▼
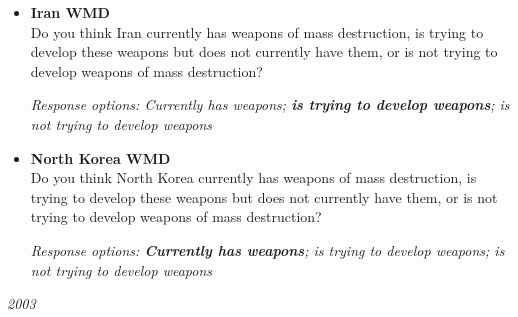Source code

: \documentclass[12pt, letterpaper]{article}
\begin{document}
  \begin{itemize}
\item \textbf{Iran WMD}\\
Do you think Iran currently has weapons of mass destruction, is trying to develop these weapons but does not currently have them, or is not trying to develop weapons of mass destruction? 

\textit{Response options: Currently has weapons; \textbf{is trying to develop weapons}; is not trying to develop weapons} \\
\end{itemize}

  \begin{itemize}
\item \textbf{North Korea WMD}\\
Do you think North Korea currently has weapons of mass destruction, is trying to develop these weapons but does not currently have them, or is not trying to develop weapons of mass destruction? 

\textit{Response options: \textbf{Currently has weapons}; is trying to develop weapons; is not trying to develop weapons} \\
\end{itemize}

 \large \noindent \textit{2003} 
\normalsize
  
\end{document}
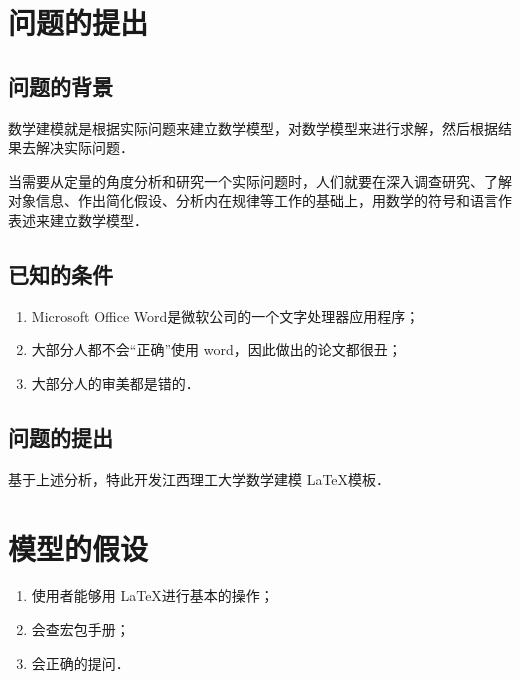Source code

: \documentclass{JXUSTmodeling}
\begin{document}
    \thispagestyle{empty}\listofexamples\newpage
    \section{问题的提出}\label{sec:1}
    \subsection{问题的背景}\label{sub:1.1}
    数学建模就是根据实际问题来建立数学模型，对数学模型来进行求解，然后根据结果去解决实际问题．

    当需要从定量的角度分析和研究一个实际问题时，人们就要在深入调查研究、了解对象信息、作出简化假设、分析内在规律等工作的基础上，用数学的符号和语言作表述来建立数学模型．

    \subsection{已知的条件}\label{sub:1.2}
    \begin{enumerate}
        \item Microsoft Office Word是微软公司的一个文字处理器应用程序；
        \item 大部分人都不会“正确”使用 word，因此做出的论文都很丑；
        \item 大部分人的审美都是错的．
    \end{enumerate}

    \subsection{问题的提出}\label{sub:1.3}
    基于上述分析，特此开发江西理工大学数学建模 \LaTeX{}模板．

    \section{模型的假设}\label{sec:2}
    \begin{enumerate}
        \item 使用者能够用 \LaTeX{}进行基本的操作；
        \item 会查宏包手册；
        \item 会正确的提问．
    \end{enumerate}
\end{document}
▲
▼
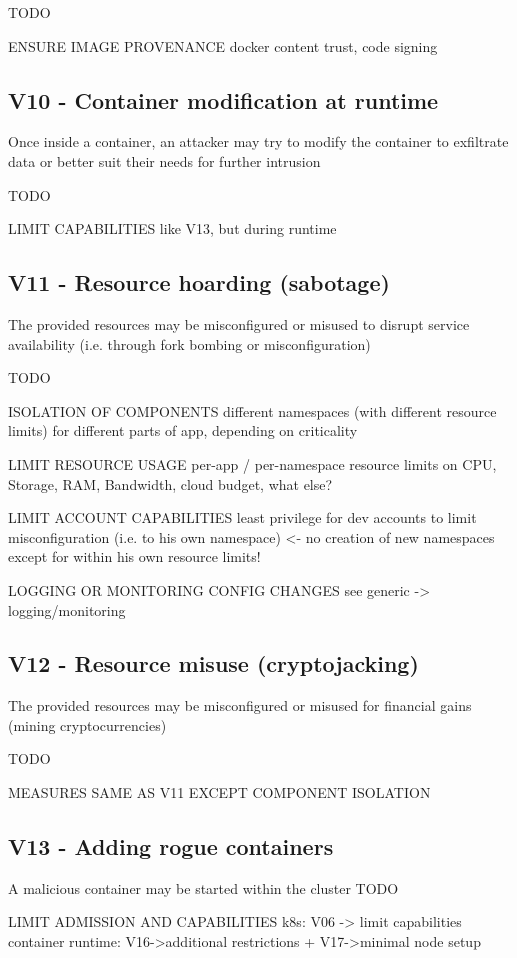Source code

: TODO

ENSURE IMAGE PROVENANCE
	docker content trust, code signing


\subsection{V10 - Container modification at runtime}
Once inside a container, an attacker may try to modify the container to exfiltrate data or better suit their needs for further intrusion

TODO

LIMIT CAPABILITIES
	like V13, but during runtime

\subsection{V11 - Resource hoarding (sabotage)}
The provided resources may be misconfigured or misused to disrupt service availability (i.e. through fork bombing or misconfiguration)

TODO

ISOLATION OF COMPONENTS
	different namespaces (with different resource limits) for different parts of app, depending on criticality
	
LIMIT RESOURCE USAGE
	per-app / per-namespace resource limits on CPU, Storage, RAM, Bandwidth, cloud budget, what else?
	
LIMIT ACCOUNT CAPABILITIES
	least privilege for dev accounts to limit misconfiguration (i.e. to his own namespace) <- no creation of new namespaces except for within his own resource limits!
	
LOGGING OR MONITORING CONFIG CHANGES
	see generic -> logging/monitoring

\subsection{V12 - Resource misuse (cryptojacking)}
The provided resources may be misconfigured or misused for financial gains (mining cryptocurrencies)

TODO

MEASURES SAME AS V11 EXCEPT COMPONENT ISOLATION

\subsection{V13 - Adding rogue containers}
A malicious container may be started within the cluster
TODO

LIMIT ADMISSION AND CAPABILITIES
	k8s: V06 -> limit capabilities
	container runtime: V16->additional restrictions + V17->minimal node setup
▲
PROBLEM DETAILS: Only lines that contain the string "limits" count; pick each one out of the records and copy it.

FINAL ANSWER:
	different namespaces (with different resource limits) for different parts of app, depending on criticality
	per-app / per-namespace resource limits on CPU, Storage, RAM, Bandwidth, cloud budget, what else?
	least privilege for dev accounts to limit misconfiguration (i.e. to his own namespace) <- no creation of new namespaces except for within his own resource limits!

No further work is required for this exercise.